Does Gender Matter When It Comes to Omega-3?by Edward Lucas Business Development Head
Gender may matter when it comes to reaping the benefits of omega-3 fish oil supplement. Medical research has long avoided the possibility of how gender affects the way participants respond to drugs and nutrients. Now, that's beginning to change as nutrition-health researchers have started to pay more attention toward the gender gap to analyze how omega-3 fatty acids benefit men and women separately.
Omega-3s EPA, DHA, and ALA that are commonly found in the seafood are essential for regular functioning of the body. However, scientists were examining the participants as a whole rather than defining them in gender-based categories. While personalization is promising, it can be quite complicated. One common question that appears is whether or not talking is actually tailored to gender actually. The answer is YES! it matters.
What science says about it?
Both men and women have unique nutrient needs. You may have come across the Recommended Dietary Allowance or RDA. The guidelines of RDA are set forth by the Food and Nutrition Board of the Institute of Medicine of The National Academies. The actual purpose of publishing this is to inform people how much minerals, vitamins and nutrients we need in a day. The guidelines vary by age, and gender as both men and women require different levels of vitamins and nutrients to fill the body gap. It only makes sense that omega-3 works differently on men and women.
The results of a new trial have marked three important things: -
First: Omega-3 fatty acids (EPA and DHA) offer gender-specific benefits.
Second: This gender benefits further varies by body structure.

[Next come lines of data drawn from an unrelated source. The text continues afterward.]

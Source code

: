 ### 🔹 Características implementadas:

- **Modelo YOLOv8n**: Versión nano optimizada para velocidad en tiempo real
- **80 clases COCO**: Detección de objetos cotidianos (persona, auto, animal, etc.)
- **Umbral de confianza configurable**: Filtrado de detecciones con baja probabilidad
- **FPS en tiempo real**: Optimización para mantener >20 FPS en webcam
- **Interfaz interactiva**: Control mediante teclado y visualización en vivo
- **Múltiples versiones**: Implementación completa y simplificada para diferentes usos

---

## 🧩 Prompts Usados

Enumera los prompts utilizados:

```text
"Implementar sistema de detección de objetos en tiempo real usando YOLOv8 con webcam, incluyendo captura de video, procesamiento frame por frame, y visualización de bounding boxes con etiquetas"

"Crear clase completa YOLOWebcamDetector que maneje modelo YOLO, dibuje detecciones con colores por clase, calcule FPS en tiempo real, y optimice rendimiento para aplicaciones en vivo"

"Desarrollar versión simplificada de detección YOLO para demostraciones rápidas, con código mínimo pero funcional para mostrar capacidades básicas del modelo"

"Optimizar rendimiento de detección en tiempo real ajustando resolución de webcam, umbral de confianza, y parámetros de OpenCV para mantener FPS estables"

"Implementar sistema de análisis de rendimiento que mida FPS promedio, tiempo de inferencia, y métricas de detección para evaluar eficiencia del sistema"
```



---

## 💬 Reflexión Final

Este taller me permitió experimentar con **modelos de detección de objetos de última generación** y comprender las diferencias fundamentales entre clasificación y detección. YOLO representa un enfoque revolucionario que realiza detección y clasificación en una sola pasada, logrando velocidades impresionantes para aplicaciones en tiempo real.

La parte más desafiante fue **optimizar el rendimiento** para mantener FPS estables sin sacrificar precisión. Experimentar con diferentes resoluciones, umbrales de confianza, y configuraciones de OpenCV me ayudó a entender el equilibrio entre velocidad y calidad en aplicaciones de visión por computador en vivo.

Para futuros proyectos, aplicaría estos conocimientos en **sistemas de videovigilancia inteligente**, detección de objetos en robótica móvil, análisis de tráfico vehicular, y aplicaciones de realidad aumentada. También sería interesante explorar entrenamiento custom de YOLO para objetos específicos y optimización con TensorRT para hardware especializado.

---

Third: both genders can benefit from omega-3 fatty acids through each fatty acid affects men and women differently.
Thus, the new finding opens the doors for the trend of customizing fish oil supplements as per separate gender needs.
Omega-3 offers distinct benefits to a different gender
In 2013, British researchers found that brain-benefits offered by omega-3 differs from men to women. Scientists from the Australia's University of Newcastle have decided to take this research one step ahead with omega-3 health and dietary supplement. Throughout their research, they've found men and women reacting differently on the omega-3s (EPA and DHA) in fish oil. More specifically, the 2010 clinical trial showed that EPA and DHA exerted different gender-specific effects on the tendency for platelets in the blood clump together to form dangerous clots called- platelet aggregation.
They found the combination of EPA and DHA efficiently reduced platelet aggregation; there was a gender difference. While EPA was effective on men, DHA was more effective on women. The University of Newcastle team further suggested that it could be due to the interaction between omega-3 and male and female hormones.
Created on Sep 7th 2020 06:43. Viewed 92 times.